# Lick Lick Lick!



## CinnCinn (Mar 30, 2007)

Hello All~
:help: 
Okay, Rocky is a master licker. You can't pet him, hold him, touch him without the lick. I think his kisses are sweet, but not everyone feels the same.

Is this something I should correct, or will it stop as he gets older. 

He's 4.5 months.


----------



## Paige (Sep 12, 2006)

My Reece will only let you hold him for maybe a minute and he wants down. But he will give you kisses all day long. Preston and Nigel will melt in your lap, but don't give as many kisses. I think it's just their different personalities.


----------



## Laurief (Nov 7, 2006)

I had, and still have that same problem with Logan. Although he is getting better with it, he still can annoy newcomers. I had started with very sternly saying EHH EHH and he would back off. It will take work, but if you work with him to know when it is ok to lick (like only when you use the word kisses) and when not to lick, he will eventually get it. Give him time!!


----------



## Paige (Sep 12, 2006)

Laurief said:


> I had, and still have that same problem with Logan. Although he is getting better with it, he still can annoy newcomers. I had started with very sternly saying EHH EHH and he would back off. It will take work, but if you work with him to know when it is ok to lick (like only when you use the word kisses) and when not to lick, he will eventually get it. Give him time!!

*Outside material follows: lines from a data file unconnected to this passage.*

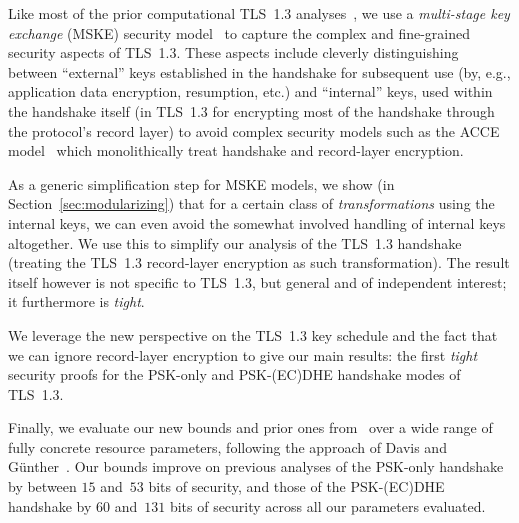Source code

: 	
	Like most of the prior computational TLS~1.3 analyses~\cite{CCS:DFGS15,EuroSP:FisGue17,JC:DFGS21,JC:DieJag21},
	we use a \emph{multi-stage key exchange} (MSKE) security model~\cite{CCS:FisGue14} to capture the complex and fine-grained security aspects of TLS~1.3.
	These aspects include cleverly distinguishing between ``external'' keys established in the handshake for subsequent use (by, e.g., application data encryption, resumption, etc.)
	and ``internal'' keys, used within the handshake itself (in TLS~1.3 for encrypting most of the handshake through the protocol's record layer)
	to avoid complex security models such as the ACCE model~\cite{C:JKSS12} which monolithically treat handshake and record-layer encryption.
	
	As a generic simplification step for MSKE models, we show (in Section~\ref{sec:modularizing}) that for a certain class of \emph{transformations} using the internal keys,
	we can even avoid the somewhat involved handling of internal keys altogether.
	We use this to simplify our analysis of the TLS~1.3 handshake (treating the TLS~1.3 record-layer encryption as such transformation).
	The result itself however is not specific to TLS~1.3, but general and of independent interest; it furthermore is \emph{tight}.
	
	
	We leverage the new perspective on the TLS~1.3 key schedule and the fact that we can ignore record-layer encryption
	to give our main results: the first \emph{tight} security proofs for the PSK-only and PSK-(EC)DHE handshake modes of TLS~1.3.
	
	
	Finally, we evaluate our new bounds and prior ones from~\cite{JC:DFGS21} over a wide range of fully concrete resource parameters, following the approach of Davis and Günther~\cite{ACNS:DavGun21}.
	Our bounds improve on previous analyses of the PSK-only handshake by between $15$ and~$53$ bits of security, and those of the PSK-(EC)DHE handshake by $60$ and~$131$ bits of security across all our parameters evaluated.

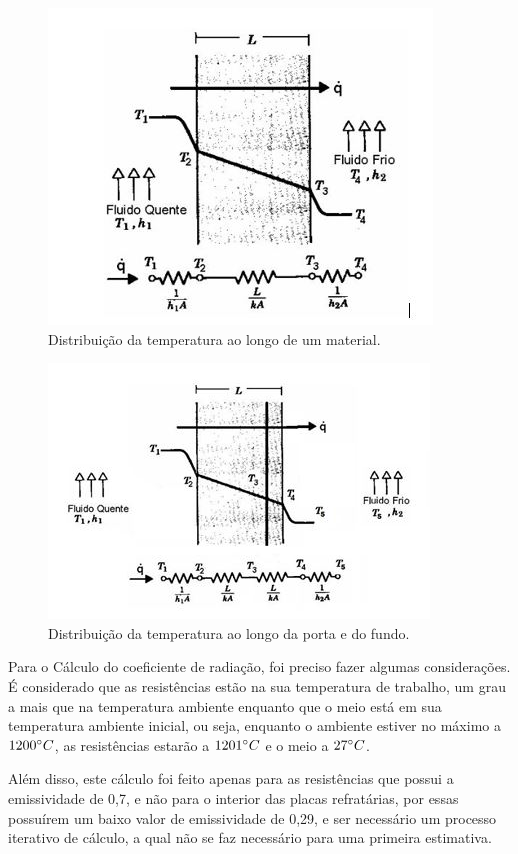 \begin{figure}[!ht]
	\centering
	\label{dist_temperatura}
	\includegraphics[keepaspectratio=true,scale=0.8]{figuras/dist_temperatura.JPG}
	\caption{Distribuição da temperatura ao longo de um material.}
\end{figure}

\begin{figure}[!ht]
	\centering
	\label{dist_temperatura}
	\includegraphics[keepaspectratio=true,scale=1.0]{figuras/dist_temperatura2.JPG}
	\caption{Distribuição da temperatura ao longo da porta e do fundo.}
\end{figure}

Para o Cálculo do coeficiente de radiação, foi preciso fazer algumas considerações. É considerado que as resistências estão na sua temperatura de trabalho, um grau a mais que na temperatura ambiente enquanto que o meio está em sua temperatura ambiente inicial, ou seja, enquanto o ambiente estiver no máximo a $1200\degree C$, as resistências estarão a $1201\degree C$ e o meio a $27\degree C$.

Além disso, este cálculo foi feito apenas para as resistências que possui a emissividade de 0,7, e não para o interior das placas refratárias, por essas possuírem um baixo valor de emissividade de 0,29, e ser necessário um processo iterativo de cálculo, a qual não se faz necessário para uma primeira estimativa.

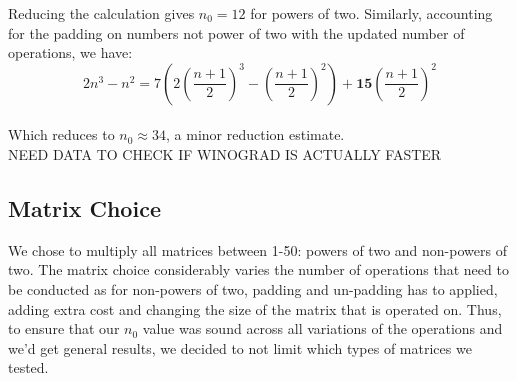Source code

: \documentclass[11pt]{scrartcl}
\theoremstyle{dotlessP}
\theoremstyle{dotlessN}
\theoremstyle{dotN}
\begin{document}
Reducing the calculation gives $n_0 = 12$ for powers of two. 
Similarly, accounting for the padding on numbers not power of two with the updated number of operations, we have: 
\[2n^3 - n^2 = 7(2(\frac{n+1}{2})^3-(\frac{n+1}{2})^2)+\textbf{15}(\frac{n+1}{2})^2\]\\

Which reduces to $n_0 \approx 34$, a minor reduction estimate.\\

NEED DATA TO CHECK IF WINOGRAD IS ACTUALLY FASTER 

\subsection{Matrix Choice}
We chose to multiply all matrices between 1-50: powers of two and non-powers of two. The matrix choice considerably varies the number of operations that need to be conducted as for non-powers of two, padding and un-padding has to applied, adding extra cost and changing the size of the matrix that is operated on. Thus, to ensure that our $n_0$ value was sound across all variations of the operations and we'd get general results, we decided to not limit which types of matrices we tested. 
\end{document}
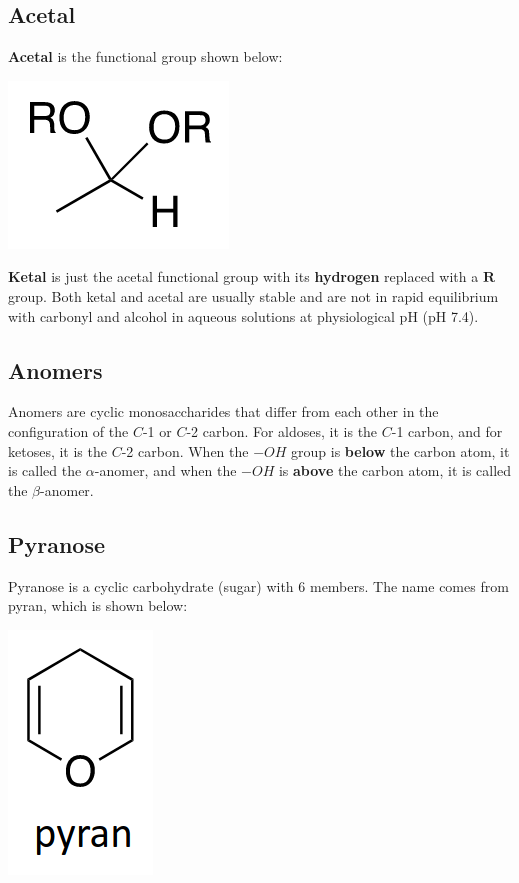 \documentclass[11pt]{article}
\begin{document}
\newpage

\subsection{Acetal}
\label{sec:org5071566}
\textbf{Acetal} is the functional group shown below:

\begin{center}
\includegraphics[scale=1.0]{./images/acetal.png}
\end{center}

\textbf{Ketal} is just the acetal functional group with its \textbf{hydrogen} replaced with a \(\boldsymbol{R}\) group. Both ketal and acetal are usually stable and are not in rapid equilibrium with carbonyl and alcohol in aqueous solutions at physiological pH (pH 7.4).

\subsection{Anomers}
\label{sec:orgc11eac7}
Anomers are cyclic monosaccharides that differ from each other in the configuration of the \(C\)-1 or \(C\)-2 carbon. For aldoses, it is the \(C\)-1 carbon, and for ketoses, it is the \(C\)-2 carbon. When the \(-OH\) group is \textbf{below} the carbon atom, it is called the \(\alpha\)-anomer, and when the \(-OH\) is \textbf{above} the carbon atom, it is called the \(\beta\)-anomer.

\subsection{Pyranose}
\label{sec:orgf4405fa}
Pyranose is a cyclic carbohydrate (sugar) with 6 members. The name comes from pyran, which is shown below:

\begin{center}
\includegraphics[scale=1.0]{./images/pyran.png}
\end{center}
\end{document}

Laurie, you are right, I do the give kisses and Reece gives kisses. It just melts me. I am a sucker for my boys


----------



## LuvMyHavanese (Apr 13, 2007)

Cindy, maybe we should get Rocky & Tripp together & have a competition. He LOVES to lick. You can not get close without a tongue bath. He loves to lick anything thats wet too. Vinyl siding(rain or condensation), our deck, my leg when i get out of the shower! He even licks Jax.


----------



## Havtahava (Aug 20, 2006)

Cindy, I know what you mean! My first Hav was an overly ridiculous licker. It was sweet, but overkill, and couple that with the fact that he had a tongue that would put a frog to shame, it was difficult to avoid. He did slow down with age and some correction. I wouldn't pick him up until he would settle down, and I would warn friends/strangers not to get their face within a few feet of him lest he jump up and give them a slobbery one. It helped to teach him that wasn't appropriate. 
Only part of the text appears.